Tod burst in with a laugh. He had been talking to the girls in the gallery outside. Leaving him and Bill Whitney to have out their own chaffer, I went through the door to the other room—the fire there was the largest. “How do you do, sir?”
Some one in a neat brown gown and close white cap, sewing at a table behind the door, had got up to say this with a curtsey. Where had I seen her?—a woman of three or four and thirty, with a meek, delicate face, and a subdued expression. She saw the puzzle.
“I am Harry Lease’s widow, sir. He was pointsman at South Crabb?”
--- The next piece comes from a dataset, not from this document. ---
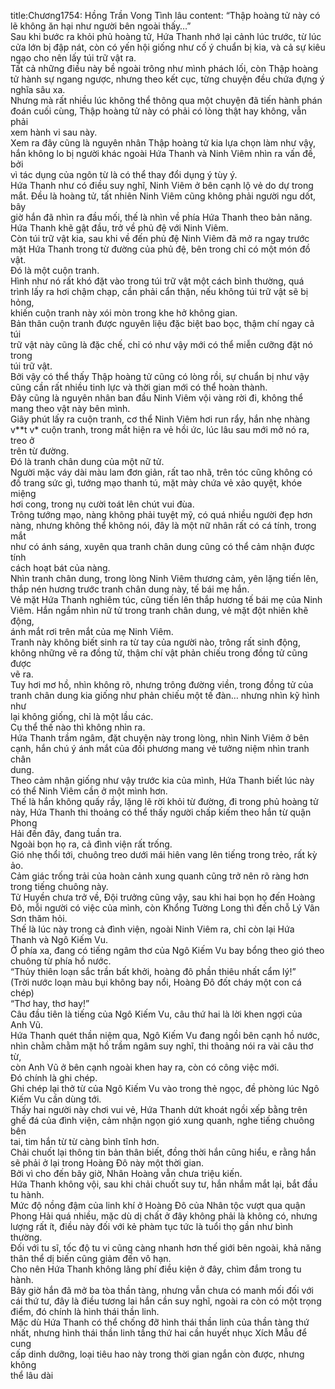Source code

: title:Chương1754: Hồng Trần Vong Tình lâu
content:
“Thập hoàng tử này có lẽ không ăn hại như người bên ngoài thấy…”<br>Sau khi bước ra khỏi phủ hoàng tử, Hứa Thanh nhớ lại cảnh lúc trước, từ lúc<br>cửa lớn bị đập nát, còn có yến hội giống như cố ý chuẩn bị kia, và cả sự kiêu<br>ngạo cho nên lấy túi trữ vật ra.<br>Tất cả những điều này bề ngoài trông như mình phách lối, còn Thập hoàng<br>tử hành sự ngang ngược, nhưng theo kết cục, từng chuyện đều chứa đựng ý<br>nghĩa sâu xa.<br>Nhưng mà rất nhiều lúc không thể thông qua một chuyện đã tiến hành phán<br>đoán cuối cùng, Thập hoàng tử này có phải có lòng thật hay không, vẫn phải<br>xem hành vi sau này.<br>Xem ra đây cũng là nguyên nhân Thập hoàng tử kia lựa chọn làm như vậy,<br>hắn không lo bị người khác ngoài Hứa Thanh và Ninh Viêm nhìn ra vấn đề, bởi<br>vì tác dụng của ngôn từ là có thể thay đổi dụng ý tùy ý.<br>Hứa Thanh như có điều suy nghĩ, Ninh Viêm ở bên cạnh lộ vẻ do dự trong<br>mắt. Đều là hoàng tử, tất nhiên Ninh Viêm cũng không phải người ngu dốt, bây<br>giờ hắn đã nhìn ra đầu mối, thế là nhìn về phía Hứa Thanh theo bản năng.<br>Hứa Thanh khẽ gật đầu, trở về phủ đệ với Ninh Viêm.<br>Còn túi trữ vật kia, sau khi về đến phủ đệ Ninh Viêm đã mở ra ngay trước<br>mặt Hứa Thanh trong từ đường của phủ đệ, bên trong chỉ có một món đồ vật.<br>Đó là một cuộn tranh.<br>Hình như nó rất khó đặt vào trong túi trữ vật một cách bình thường, quá<br>trình lấy ra hơi chậm chạp, cần phải cẩn thận, nếu không túi trữ vật sẽ bị hỏng,<br>khiến cuộn tranh này xói mòn trong khe hở không gian.<br>Bản thân cuộn tranh được nguyên liệu đặc biệt bao bọc, thậm chí ngay cả túi<br>trữ vật này cũng là đặc chế, chỉ có như vậy mới có thể miễn cưỡng đặt nó trong<br>túi trữ vật.<br>Bởi vậy có thể thấy Thập hoàng tử cũng có lòng rồi, sự chuẩn bị như vậy<br>cũng cần rất nhiều tinh lực và thời gian mới có thể hoàn thành.<br>Đây cũng là nguyên nhân ban đầu Ninh Viêm vội vàng rời đi, không thể<br>mang theo vật này bên mình.<br>Giây phút lấy ra cuộn tranh, cơ thể Ninh Viêm hơi run rẩy, hắn nhẹ nhàng<br>v**t v* cuộn tranh, trong mắt hiện ra vẻ hồi ức, lúc lâu sau mới mở nó ra, treo ở<br>trên từ đường.<br>Đó là tranh chân dung của một nữ tử.<br>Người mặc váy dài màu lam đơn giản, rất tao nhã, trên tóc cũng không có<br>đồ trang sức gì, tướng mạo thanh tú, mặt mày chứa vẻ xảo quyệt, khóe miệng<br>hơi cong, trong nụ cười toát lên chút vui đùa.<br>Trông tướng mạo, nàng không phải tuyệt mỹ, có quá nhiều người đẹp hơn<br>nàng, nhưng không thể không nói, đây là một nữ nhân rất có cá tính, trong mắt<br>như có ánh sáng, xuyên qua tranh chân dung cũng có thể cảm nhận được tính<br>cách hoạt bát của nàng.<br>Nhìn tranh chân dung, trong lòng Ninh Viêm thương cảm, yên lặng tiến lên,<br>thắp nén hương trước tranh chân dung này, tế bái mẹ hắn.<br>Vẻ mặt Hứa Thanh nghiêm túc, cũng tiến lên thắp hương tế bái mẹ của Ninh<br>Viêm. Hắn ngắm nhìn nữ tử trong tranh chân dung, vẻ mặt đột nhiên khẽ động,<br>ánh mắt rơi trên mắt của mẹ Ninh Viêm.<br>Tranh này không biết sinh ra từ tay của người nào, trông rất sinh động,<br>không những vẽ ra đồng tử, thậm chí vật phản chiếu trong đồng tử cũng được<br>vẽ ra.<br>Tuy hơi mơ hồ, nhìn không rõ, nhưng trông đường viền, trong đồng tử của<br>tranh chân dung kia giống như phản chiếu một tế đàn… nhưng nhìn kỹ hình như<br>lại không giống, chỉ là một lầu các.<br>Cụ thể thế nào thì không nhìn ra.<br>Hứa Thanh trầm ngâm, đặt chuyện này trong lòng, nhìn Ninh Viêm ở bên<br>cạnh, hắn chú ý ánh mắt của đối phương mang vẻ tưởng niệm nhìn tranh chân<br>dung.<br>Theo cảm nhận giống như vậy trước kia của mình, Hứa Thanh biết lúc này<br>có thể Ninh Viêm cần ở một mình hơn.<br>Thế là hắn không quấy rầy, lặng lẽ rời khỏi từ đường, đi trong phủ hoàng tử<br>này, Hứa Thanh thi thoảng có thể thấy người chấp kiếm theo hắn từ quận Phong<br>Hải đến đây, đang tuần tra.<br>Ngoài bọn họ ra, cả đình viện rất trống.<br>Gió nhẹ thổi tới, chuông treo dưới mái hiên vang lên tiếng trong trẻo, rất kỳ<br>ảo.<br>Cảm giác trống trải của hoàn cảnh xung quanh cũng trở nên rõ ràng hơn<br>trong tiếng chuông này.<br>Tử Huyền chưa trở về, Đội trưởng cũng vậy, sau khi hai bọn họ đến Hoàng<br>Đô, mỗi người có việc của mình, còn Khổng Tường Long thì đến chỗ Lý Vân<br>Sơn thăm hỏi.<br>Thế là lúc này trong cả đình viện, ngoài Ninh Viêm ra, chỉ còn lại Hứa<br>Thanh và Ngô Kiếm Vu.<br>Ở phía xa, đang có tiếng ngâm thơ của Ngô Kiếm Vu bay bổng theo gió theo<br>chuông từ phía hồ nước.<br>“Thủy thiên loạn sắc trần bất khởi, hoàng đô phần thiêu nhất cẩm lý!”<br>(Trời nước loạn màu bụi không bay nổi, Hoàng Đô đốt cháy một con cá<br>chép)<br>“Thơ hay, thơ hay!”<br>Câu đầu tiên là tiếng của Ngô Kiếm Vu, câu thứ hai là lời khen ngợi của<br>Anh Vũ.<br>Hứa Thanh quét thần niệm qua, Ngô Kiếm Vu đang ngồi bên cạnh hồ nước,<br>nhìn chằm chằm mặt hồ trầm ngâm suy nghĩ, thi thoảng nói ra vài câu thơ từ,<br>còn Anh Vũ ở bên cạnh ngoài khen hay ra, còn có công việc mới.<br>Đó chính là ghi chép.<br>Ghi chép lại thở từ của Ngô Kiếm Vu vào trong thẻ ngọc, đề phòng lúc Ngô<br>Kiếm Vu cần dùng tới.<br>Thấy hai người này chơi vui vẻ, Hứa Thanh dứt khoát ngồi xếp bằng trên<br>ghế đá của đình viện, cảm nhận ngọn gió xung quanh, nghe tiếng chuông bên<br>tai, tim hắn từ từ càng bình tĩnh hơn.<br>Chải chuốt lại thông tin bản thân biết, đồng thời hắn cũng hiểu, e rằng hắn<br>sẽ phải ở lại trong Hoàng Đô này một thời gian.<br>Bởi vì cho đến bây giờ, Nhân Hoàng vẫn chưa triệu kiến.<br>Hứa Thanh không vội, sau khi chải chuốt suy tư, hắn nhắm mắt lại, bắt đầu<br>tu hành.<br>Mức độ nồng đậm của linh khí ở Hoàng Đô của Nhân tộc vượt qua quận<br>Phong Hải quá nhiều, mặc dù dị chất ở đây không phải là không có, nhưng<br>lượng rất ít, điều này đối với kẻ phàm tục tức là tuổi thọ gần như bình thường.<br>Đối với tu sĩ, tốc độ tu vi cũng càng nhanh hơn thế giới bên ngoài, khả năng<br>thân thể dị biến cũng giảm đến vô hạn.<br>Cho nên Hứa Thanh không lãng phí điều kiện ở đây, chìm đắm trong tu<br>hành.<br>Bây giờ hắn đã mở ba tòa thần tàng, nhưng vẫn chưa có manh mối đối với<br>cái thứ tư, đây là điều tương lai hắn cần suy nghĩ, ngoài ra còn có một trọng<br>điểm, đó chính là hình thái thần linh.<br>Mặc dù Hứa Thanh có thể chống đỡ hình thái thần linh của thần tàng thứ<br>nhất, nhưng hình thái thần linh tầng thứ hai cần huyết nhục Xích Mẫu để cung<br>cấp dinh dưỡng, loại tiêu hao này trong thời gian ngắn còn được, nhưng không<br>thể lâu dài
Why, yes, to be sure! And she was not much altered either. But it was a good while now since he died, and she and the children had moved away at the time. I shook hands: the sight of her brought poor Harry Lease to my mind—and many other things.
“Are you living here?”
“I have been nursing young Mr. Whitney, sir. Mr. Carden sent me over from Worcester to the place where he was lying; and my lady thought I might as well come on here with them for a bit, though he don’t want more done for him now than a servant could do. What a deal you have grown, sir!”
“Have I? You should see Joseph Todhetley. You knew me, though, Mrs. Lease?”
“I remembered your voice, sir. Besides, I heard Miss Anna say that you were coming here.”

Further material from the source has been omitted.